• What the exercise asks: The data should be written out in full, exactly as it stands, and the pictures dropped.
══ Records shown
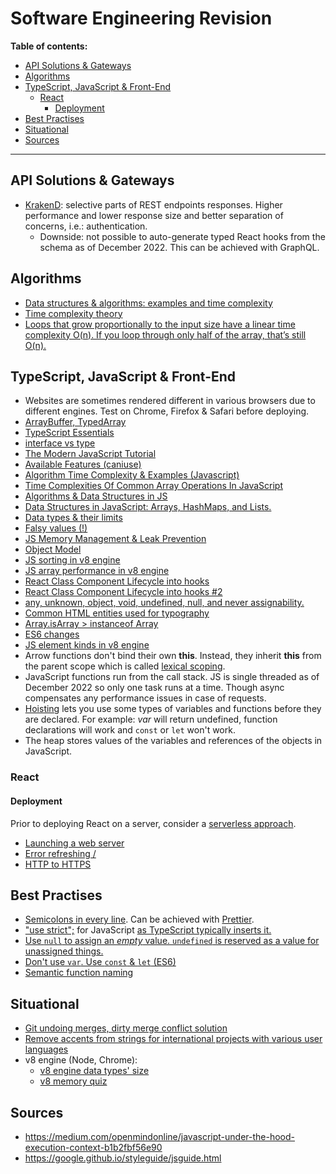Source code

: # Software Engineering Revision

**Table of contents:**
- [API Solutions \& Gateways](#api-solutions--gateways)
- [Algorithms](#algorithms)
- [TypeScript, JavaScript \& Front-End](#typescript-javascript--front-end)
  - [React](#react)
    - [Deployment](#deployment)
- [Best Practises](#best-practises)
- [Situational](#situational)
- [Sources](#sources)

---

## API Solutions & Gateways
- [KrakenD](https://www.krakend.io/): selective parts of REST endpoints responses. Higher performance and lower response size and better separation of concerns, i.e.: authentication.
    - Downside: not possible to auto-generate typed React hooks from the schema as of December 2022. This can be achieved with GraphQL.

## Algorithms
  - [Data structures & algorithms: examples and time complexity](https://github.com/skjha1/Data-Structure-Algorithm-Programs)
  - [Time complexity theory](https://en.wikipedia.org/wiki/Time_complexity)
  - [Loops that grow proportionally to the input size have a linear time complexity O(n). If you loop through only half of the array, that’s still O(n).](https://adrianmejia.com/how-to-find-time-complexity-of-an-algorithm-code-big-o-notation)


## TypeScript, JavaScript & Front-End

- Websites are sometimes rendered different in various browsers due to different engines. Test on Chrome, Firefox & Safari before deploying.</li>
- <a href="https://javascript.info/arraybuffer-binary-arrays">ArrayBuffer, TypedArray </a>
- <a href="https://github.com/krzkaczor/ts-essentials">TypeScript Essentials</a>
- <a href="https://medium.com/@martin_hotell/interface-vs-type-alias-in-typescript-2-7-2a8f1777af4c">interface vs type</a>
- <a href="https://javascript.info/">The Modern JavaScript Tutorial</a>
- <a href="https://caniuse.com">Available Features (caniuse)</a>
- <a href='https://www.jenniferbland.com/time-complexity-analysis-in-javascript/'>Algorithm Time Complexity & Examples (Javascript)</a> 
- <a href='https://medium.com/@ashfaqueahsan61/time-complexities-of-common-array-operations-in-javascript-c11a6a65a168'>Time Complexities Of Common Array Operations In JavaScript</a>
- <a href="https://github.com/trekhleb/javascript-algorithms">Algorithms & Data Structures in JS</a>
- <a href='https://adrianmejia.com/data-structures-time-complexity-for-beginners-arrays-hashmaps-linked-lists-stacks-queues-tutorial/'>Data Structures in JavaScript: Arrays, HashMaps, and Lists.</a>
- <a href="https://developer.mozilla.org/en-US/docs/Web/JavaScript/Data_structures">Data types & their limits</a>
- <a href="https://developer.mozilla.org/en-US/docs/Glossary/Falsy">Falsy values (!)</a>
- <a href="https://blog.sessionstack.com/how-javascript-works-memory-management-how-to-handle-4-common-memory-leaks-3f28b94cfbec">JS Memory Management & Leak Prevention
- <a href="https://developer.mozilla.org/en-US/docs/Web/JavaScript/Guide/Details_of_the_Object_Model">Object Model</a>
- <a href="https://v8.dev/blog/array-sort">JS sorting in v8 engine</a>
- <a href="https://firstclassjs.com/under-the-hood-arrays-in-js/">JS array performance in v8 engine</a>
- <a href="https://stackoverflow.com/questions/53464595/how-to-use-componentwillmount-in-react-hooks/62701724#62701724">React Class Component Lifecycle into hooks</a>
- <a href="https://stackoverflow.com/a/55768105">React Class Component Lifecycle into hooks #2</a>
- <a href='https://www.typescriptlang.org/docs/handbook/type-compatibility.html#any-unknown-object-void-undefined-null-and-never-assignability'>any, unknown, object, void, undefined, null, and never assignability.</a>
- <a href='https://www.w3.org/wiki/Common_HTML_entities_used_for_typography'>Common HTML entities used for typography</a>
- <a href='https://stackoverflow.com/a/22289982'>Array.isArray > instanceof Array</a>
- <a href="https://github.com/lukehoban/es6features">ES6 changes</a>
- <a href="https://v8.dev/blog/elements-kinds">JS element kinds in v8 engine</a>
- Arrow functions don't bind their own <b>this</b>. Instead, they inherit <b>this</b> from the parent scope which is called <a href='https://stackoverflow.com/a/1047491'>lexical scoping</a>.
- JavaScript functions run from the call stack. JS is single threaded as of December 2022 so only one task runs at a time. Though async compensates any performance issues in case of requests.
- <a href='https://developer.mozilla.org/en-US/docs/Glossary/Hoisting'>Hoisting</a> lets you use some types of variables and functions before they are declared. For example: <i>var</i> will return undefined, function declarations will work and `const` or `let` won't work. 
- The heap stores values of the variables and references of the objects in JavaScript.

### React
#### Deployment
Prior to deploying React on a server, consider a [serverless approach](https://learn.microsoft.com/en-us/azure/developer/javascript/how-to/with-web-app/static-web-app-with-swa-cli/introduction).
- [Launching a web server](https://medium.com/@timmykko/deploying-create-react-app-with-nginx-and-ubuntu-e6fe83c5e9e7)
- [Error refreshing /](https://ui.dev/react-router-cannot-get-url-refresh/)
- [HTTP to HTTPS](https://serversforhackers.com/c/redirect-http-to-https-nginx)

## Best Practises

- <a href='https://javascript.info/structure#semicolon'>Semicolons in every line</a>. Can be achieved with <a href="https://prettier.io/">Prettier</a>.
- <a href='https://javascript.info/strict-mode'>"use strict";</a> for JavaScript <a href='https://stackoverflow.com/a/31392947'>as TypeScript typically inserts it.</a>
- <a href='https://javascript.info/types#the-undefined-value'>Use `null` to assign an *empty* value. `undefined` is reserved as a value for unassigned things.</a>
- [Don't use `var`. Use `const` & `let` (ES6)](https://medium.com/@codingsam/awesome-javascript-no-more-var-working-title-999428999994)
- [Semantic function naming](https://javascript.info/function-basics#function-naming)


## Situational

- [Git undoing merges, dirty merge conflict solution](https://stackoverflow.com/a/2389423)
- [Remove accents from strings for international projects with various user languages](https://npm.io/package/remove-accents)
- v8 engine (Node, Chrome):
  - [v8 engine data types' size](https://www.mattzeunert.com/2016/07/24/javascript-array-object-sizes.html)
  - [v8 memory quiz](https://www.mattzeunert.com/2018/01/25/v8-javascript-memory-quiz.html)



## Sources
- https://medium.com/openmindonline/javascript-under-the-hood-execution-context-b1b2fbf56e90
- https://google.github.io/styleguide/jsguide.html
════
• Solution to this problem:
Source code

: # Software Engineering Revision

**Table of contents:**
- [API Solutions \& Gateways](#api-solutions--gateways)
- [Algorithms](#algorithms)
- [TypeScript, JavaScript \& Front-End](#typescript-javascript--front-end)
  - [React](#react)
    - [Deployment](#deployment)
- [Best Practises](#best-practises)
- [Situational](#situational)
- [Sources](#sources)

---

## API Solutions & Gateways
- [KrakenD](https://www.krakend.io/): selective parts of REST endpoints responses. Higher performance and lower response size and better separation of concerns, i.e.: authentication.
    - Downside: not possible to auto-generate typed React hooks from the schema as of December 2022. This can be achieved with GraphQL.

## Algorithms
  - [Data structures & algorithms: examples and time complexity](https://github.com/skjha1/Data-Structure-Algorithm-Programs)
  - [Time complexity theory](https://en.wikipedia.org/wiki/Time_complexity)
  - [Loops that grow proportionally to the input size have a linear time complexity O(n). If you loop through only half of the array, that’s still O(n).](https://adrianmejia.com/how-to-find-time-complexity-of-an-algorithm-code-big-o-notation)


## TypeScript, JavaScript & Front-End

- Websites are sometimes rendered different in various browsers due to different engines. Test on Chrome, Firefox & Safari before deploying.</li>
- <a href="https://javascript.info/arraybuffer-binary-arrays">ArrayBuffer, TypedArray </a>
- <a href="https://github.com/krzkaczor/ts-essentials">TypeScript Essentials</a>
- <a href="https://medium.com/@martin_hotell/interface-vs-type-alias-in-typescript-2-7-2a8f1777af4c">interface vs type</a>
- <a href="https://javascript.info/">The Modern JavaScript Tutorial</a>
- <a href="https://caniuse.com">Available Features (caniuse)</a>
- <a href='https://www.jenniferbland.com/time-complexity-analysis-in-javascript/'>Algorithm Time Complexity & Examples (Javascript)</a> 
- <a href='https://medium.com/@ashfaqueahsan61/time-complexities-of-common-array-operations-in-javascript-c11a6a65a168'>Time Complexities Of Common Array Operations In JavaScript</a>
- <a href="https://github.com/trekhleb/javascript-algorithms">Algorithms & Data Structures in JS</a>
- <a href='https://adrianmejia.com/data-structures-time-complexity-for-beginners-arrays-hashmaps-linked-lists-stacks-queues-tutorial/'>Data Structures in JavaScript: Arrays, HashMaps, and Lists.</a>
- <a href="https://developer.mozilla.org/en-US/docs/Web/JavaScript/Data_structures">Data types & their limits</a>
- <a href="https://developer.mozilla.org/en-US/docs/Glossary/Falsy">Falsy values (!)</a>
- <a href="https://blog.sessionstack.com/how-javascript-works-memory-management-how-to-handle-4-common-memory-leaks-3f28b94cfbec">JS Memory Management & Leak Prevention
- <a href="https://developer.mozilla.org/en-US/docs/Web/JavaScript/Guide/Details_of_the_Object_Model">Object Model</a>
- <a href="https://v8.dev/blog/array-sort">JS sorting in v8 engine</a>
- <a href="https://firstclassjs.com/under-the-hood-arrays-in-js/">JS array performance in v8 engine</a>
- <a href="https://stackoverflow.com/questions/53464595/how-to-use-componentwillmount-in-react-hooks/62701724#62701724">React Class Component Lifecycle into hooks</a>
- <a href="https://stackoverflow.com/a/55768105">React Class Component Lifecycle into hooks #2</a>
- <a href='https://www.typescriptlang.org/docs/handbook/type-compatibility.html#any-unknown-object-void-undefined-null-and-never-assignability'>any, unknown, object, void, undefined, null, and never assignability.</a>
- <a href='https://www.w3.org/wiki/Common_HTML_entities_used_for_typography'>Common HTML entities used for typography</a>
- <a href='https://stackoverflow.com/a/22289982'>Array.isArray > instanceof Array</a>
- <a href="https://github.com/lukehoban/es6features">ES6 changes</a>
- <a href="https://v8.dev/blog/elements-kinds">JS element kinds in v8 engine</a>
- Arrow functions don't bind their own <b>this</b>. Instead, they inherit <b>this</b> from the parent scope which is called <a href='https://stackoverflow.com/a/1047491'>lexical scoping</a>.
- JavaScript functions run from the call stack. JS is single threaded as of December 2022 so only one task runs at a time. Though async compensates any performance issues in case of requests.
- <a href='https://developer.mozilla.org/en-US/docs/Glossary/Hoisting'>Hoisting</a> lets you use some types of variables and functions before they are declared. For example: <i>var</i> will return undefined, function declarations will work and `const` or `let` won't work. 
- The heap stores values of the variables and references of the objects in JavaScript.

### React
#### Deployment
Prior to deploying React on a server, consider a [serverless approach](https://learn.microsoft.com/en-us/azure/developer/javascript/how-to/with-web-app/static-web-app-with-swa-cli/introduction).
- [Launching a web server](https://medium.com/@timmykko/deploying-create-react-app-with-nginx-and-ubuntu-e6fe83c5e9e7)
- [Error refreshing /](https://ui.dev/react-router-cannot-get-url-refresh/)
- [HTTP to HTTPS](https://serversforhackers.com/c/redirect-http-to-https-nginx)

## Best Practises

- <a href='https://javascript.info/structure#semicolon'>Semicolons in every line</a>. Can be achieved with <a href="https://prettier.io/">Prettier</a>.
- <a href='https://javascript.info/strict-mode'>"use strict";</a> for JavaScript <a href='https://stackoverflow.com/a/31392947'>as TypeScript typically inserts it.</a>
- <a href='https://javascript.info/types#the-undefined-value'>Use `null` to assign an *empty* value. `undefined` is reserved as a value for unassigned things.</a>
- [Don't use `var`. Use `const` & `let` (ES6)](https://medium.com/@codingsam/awesome-javascript-no-more-var-working-title-999428999994)
- [Semantic function naming](https://javascript.info/function-basics#function-naming)


## Situational

- [Git undoing merges, dirty merge conflict solution](https://stackoverflow.com/a/2389423)
- [Remove accents from strings for international projects with various user languages](https://npm.io/package/remove-accents)
- v8 engine (Node, Chrome):
  - [v8 engine data types' size](https://www.mattzeunert.com/2016/07/24/javascript-array-object-sizes.html)
  - [v8 memory quiz](https://www.mattzeunert.com/2018/01/25/v8-javascript-memory-quiz.html)



## Sources
- https://medium.com/openmindonline/javascript-under-the-hood-execution-context-b1b2fbf56e90
- https://google.github.io/styleguide/jsguide.html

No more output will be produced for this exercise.